Definition - What does Drip Line mean?
A drip line is a water-saving irrigation system that delivers water directly to the plant's roots through a series of tubes, pipes valves, and emitters.
Although originally designed for use in greenhouses and nurseries, drip line irrigation systems are also popular for outdoor landscape irrigation. A drip line is efficient because it focuses water right on the roots where it’s needed instead of over a broad area.
MaximumYield explains Drip Line
Rather than relying on the high water pressure needed for a sprinkler, drip lines slowly transport water through a hose for far more precise watering. Drip line irrigation is also quite popular in dryer climates where water conservation is a must.
Drip line irrigation is also relatively inexpensive and much easier to install than a high-pressure sprinkler system. Because the entire system lies on the surface, there aren’t any trenches to dig or complex timers to install.
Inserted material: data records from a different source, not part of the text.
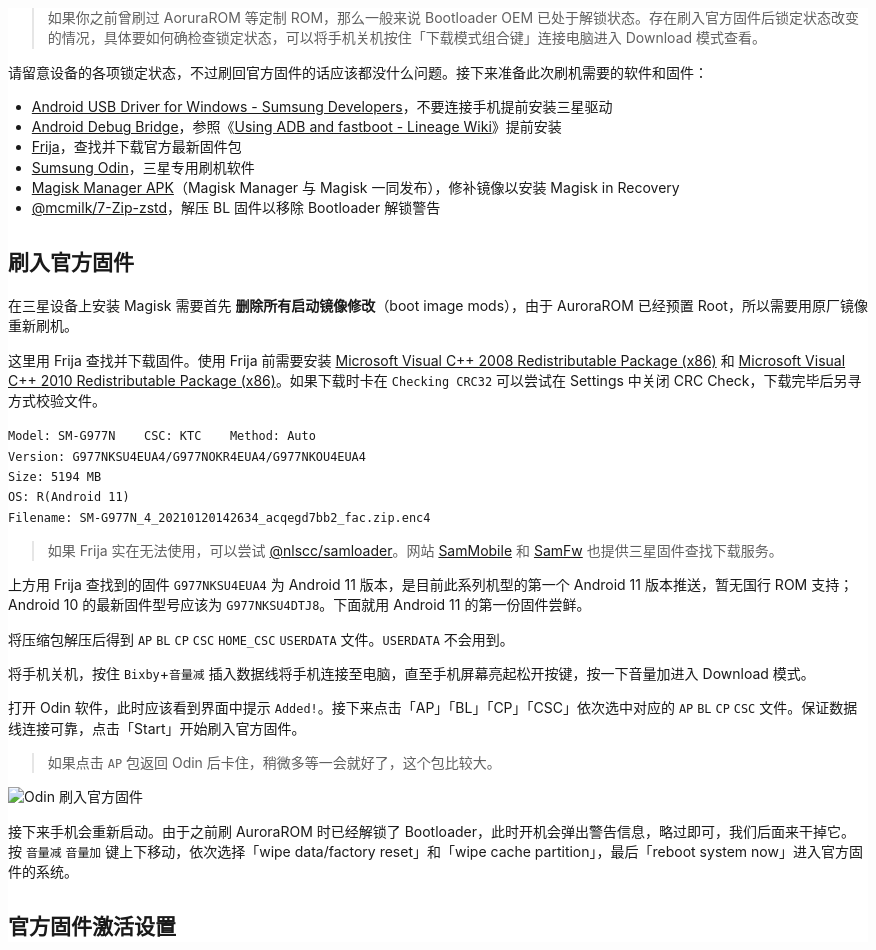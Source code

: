 > 如果你之前曾刷过 AoruraROM 等定制 ROM，那么一般来说 Bootloader OEM 已处于解锁状态。存在刷入官方固件后锁定状态改变的情况，具体要如何确检查锁定状态，可以将手机关机按住「下载模式组合键」连接电脑进入 Download 模式查看。

请留意设备的各项锁定状态，不过刷回官方固件的话应该都没什么问题。接下来准备此次刷机需要的软件和固件：

 - [Android USB Driver for Windows - Sumsung Developers](https://developer.samsung.com/mobile/android-usb-driver.html)，不要连接手机提前安装三星驱动
 - [Android Debug Bridge](https://developer.android.com/studio/command-line/adb)，参照《[Using ADB and fastboot - Lineage Wiki](https://wiki.lineageos.org/adb_fastboot_guide.html#installing-adb-and-fastboot)》提前安装
 - [Frija](https://forum.xda-developers.com/t/tool-frija-samsung-firmware-downloader-checker.3910594/)，查找并下载官方最新固件包
 - [Sumsung Odin](https://odindownload.com/Samsung-Odin/)，三星专用刷机软件
 - [Magisk Manager APK](https://github.com/topjohnwu/Magisk/releases)（Magisk Manager 与 Magisk 一同发布），修补镜像以安装 Magisk in Recovery
 - [@mcmilk/7-Zip-zstd](https://github.com/mcmilk/7-Zip-zstd)，解压 BL 固件以移除 Bootloader 解锁警告

## 刷入官方固件

在三星设备上安装 Magisk 需要首先 **删除所有启动镜像修改**（boot image mods），由于 AuroraROM 已经预置 Root，所以需要用原厂镜像重新刷机。

这里用 Frija 查找并下载固件。使用 Frija 前需要安装 [Microsoft Visual C++ 2008 Redistributable Package (x86)](https://www.microsoft.com/zh-CN/download/details.aspx?id=29) 和 [Microsoft Visual C++ 2010 Redistributable Package (x86)](https://www.microsoft.com/zh-CN/download/details.aspx?id=5555)。如果下载时卡在 `Checking CRC32` 可以尝试在 Settings 中关闭 CRC Check，下载完毕后另寻方式校验文件。

```
Model: SM-G977N    CSC: KTC    Method: Auto
Version: G977NKSU4EUA4/G977NOKR4EUA4/G977NKOU4EUA4
Size: 5194 MB
OS: R(Android 11)
Filename: SM-G977N_4_20210120142634_acqegd7bb2_fac.zip.enc4
```

> 如果 Frija 实在无法使用，可以尝试 [@nlscc/samloader](https://github.com/nlscc/samloader)。网站 [SamMobile](https://www.sammobile.com/samsung/galaxy-s10-5g/firmware/#SM-G977N) 和 [SamFw](https://samfw.com/firmware/SM-G977N) 也提供三星固件查找下载服务。

上方用 Frija 查找到的固件 `G977NKSU4EUA4` 为 Android 11 版本，是目前此系列机型的第一个 Android 11 版本推送，暂无国行 ROM 支持；Android 10 的最新固件型号应该为 `G977NKSU4DTJ8`。下面就用 Android 11 的第一份固件尝鲜。

将压缩包解压后得到 `AP` `BL` `CP` `CSC` `HOME_CSC` `USERDATA` 文件。`USERDATA` 不会用到。

将手机关机，按住 `Bixby`+`音量减` 插入数据线将手机连接至电脑，直至手机屏幕亮起松开按键，按一下音量加进入 Download 模式。

打开 Odin 软件，此时应该看到界面中提示 `Added!`。接下来点击「AP」「BL」「CP」「CSC」依次选中对应的 `AP` `BL` `CP` `CSC` 文件。保证数据线连接可靠，点击「Start」开始刷入官方固件。

> 如果点击 `AP` 包返回 Odin 后卡住，稍微多等一会就好了，这个包比较大。

![Odin 刷入官方固件](https://rmt.dogedoge.com/fetch/tingle/storage/odin_fac.png?w=985&fmt=webp)

接下来手机会重新启动。由于之前刷 AuroraROM 时已经解锁了 Bootloader，此时开机会弹出警告信息，略过即可，我们后面来干掉它。按 `音量减` `音量加` 键上下移动，依次选择「wipe data/factory reset」和「wipe cache partition」，最后「reboot system now」进入官方固件的系统。

## 官方固件激活设置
Drip irrigation usually involves a hose with small holes at various intervals or the hose's entire length may slowly leach or bleed the water out. Simple drip lines consist solely of a hose that is hooked up to a water spigot like any other hose and controlled simply by turning the water on and off.
More complex or commercial drip lines can include valves and timers to precisely control when and where various sections of the drip line operate. On hilly terrains an emitter is required to assure consistent water pressure throughout the entire system.
It’s important when designing a drip line that the water is spread evenly throughout the entire root system, otherwise some roots overdevelop and become dependent on the increased water supply while other roots whither. The result is an unhealthy plant.
You can design a drip line irrigation system yourself, but many companies that sell them tailor the system to your specific needs.